Benchmarks Will Now Be Tested During CI #44486

doggydogworld · 2024-07-20T01:22:35Z

Purpose

Benchmarks aren't included in CI unit tests and potentially breaking changes to them are not caught. This change will run benchmarks through CI unit tests.

This won't test performance regressions but simply ensure that benchmarks will run successfully.

Implementation

Created a new Makefile target test-go-bench that will run benchmarks only once. It had to be a separate target since the race detector is enabled for unit tests. The race detector slows down benchmarks way too much adding ~30mins. Unit tests should catch any races anyway.
gotestsum is not currently compatible with benchmarks and will always flag them as failed no matter their actual outcome. (see Successful benchmark run is marked as failed gotestyourself/gotestsum#332)
Since gotestsum isn't compatible the benchmarks will be run in a separate step so that it isn't noisy.
To speed up the benchmarks only packages with benchmarks (grep -l testing.B) are passed in to the go test command.
sed will process benchmark failures and set a workflow error message which marks the failed benchmark in the summary.
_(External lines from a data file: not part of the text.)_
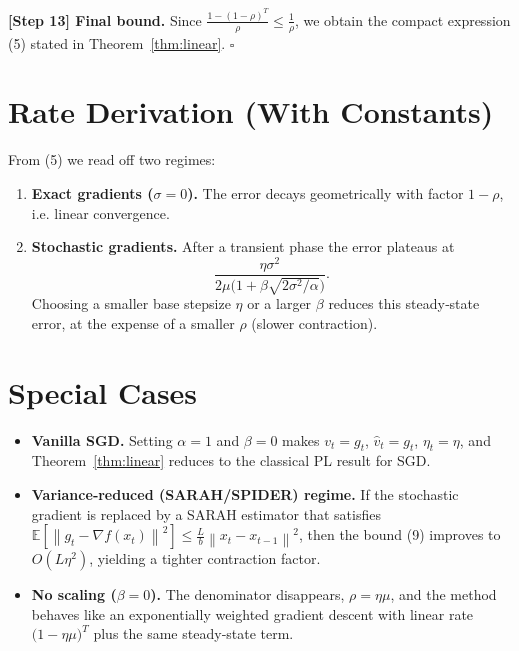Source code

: \documentclass{article}
\newcommand{\E}{\mathbb{E}}
\newcommand{\norm}[1]{\left\lVert #1\right\rVert}
\begin{document}
\noindent\textbf{[Step 13] Final bound.}  
Since $\frac{1-(1-\rho)^T}{\rho}\le\frac{1}{\rho}$, we obtain the compact expression (5) stated in Theorem~\ref{thm:linear}. \hfill $\square$

\section*{Rate Derivation (With Constants)}
From (5) we read off two regimes:

\begin{enumerate}
\item \textbf{Exact gradients ($\sigma=0$).} The error decays geometrically with factor $1-\rho$, i.e. linear convergence.
\item \textbf{Stochastic gradients.} After a transient phase the error plateaus at
\[
\frac{\eta\sigma^2}{2\mu\bigl(1+\beta\sqrt{2\sigma^2/\alpha}\bigr)} .
\]
Choosing a smaller base stepsize $\eta$ or a larger $\beta$ reduces this steady‑state error, at the expense of a smaller $\rho$ (slower contraction).
\end{enumerate}

\section*{Special Cases}
\begin{itemize}
\item \textbf{Vanilla SGD.} Setting $\alpha=1$ and $\beta=0$ makes $v_t=g_t$, $\hat v_t=g_t$, $\eta_t=\eta$, and Theorem~\ref{thm:linear} reduces to the classical PL result for SGD.
\item \textbf{Variance‑reduced (SARAH/SPIDER) regime.} If the stochastic gradient is replaced by a SARAH estimator that satisfies $\E[\norm{g_t-\nabla f(x_t)}^2]\le \frac{L}{b}\norm{x_t-x_{t-1}}^2$, then the bound (9) improves to $O(L\eta^2)$, yielding a tighter contraction factor.
\item \textbf{No scaling ($\beta=0$).} The denominator disappears, $\rho=\eta\mu$, and the method behaves like an exponentially weighted gradient descent with linear rate $\bigl(1-\eta\mu\bigr)^T$ plus the same steady‑state term.
\end{itemize}
\end{document}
github-actions · 2024-07-23T17:31:04Z

The PR changelog entry failed validation: Changelog entry not found in the PR body. Please add a "no-changelog" label to the PR, or changelog lines starting with changelog: followed by the changelog entries for the PR.

rosstimothy · 2024-07-25T13:06:15Z

It looks like BenchmarkMux_ProxyV2Signature is broken, which is a sign that this PR is doing it's job, but the test needs to be fixed before this can land.

camscale

Do you and any info on how much longer this workflow job will take now? I guess less than 5 minutes given the timeout, but hopefully not close to that - this is already one of the slower jobs on a PR ISTR.

.github/workflows/unit-tests-code.yaml

Makefile

r0mant

@doggydogworld Since we're not going to be testing performance regressions by automatically comparing this with previous runs for now, can we output the summary of the run as a PR comment or something, so we can at least potentially compare results on different PRs manually if need be?

@rosstimothy What do you think? Would that be useful?

doggydogworld · 2024-07-26T15:38:24Z

@doggydogworld Since we're not going to be testing performance regressions by automatically comparing this with previous runs for now, can we output the summary of the run as a PR comment or something, so we can at least potentially compare results on different PRs manually if need be?

@rosstimothy What do you think? Would that be useful?

So right now it actually does output failed jobs in the run summary:

I can update the script to just put a notice out which should show up there too for all benchmarks.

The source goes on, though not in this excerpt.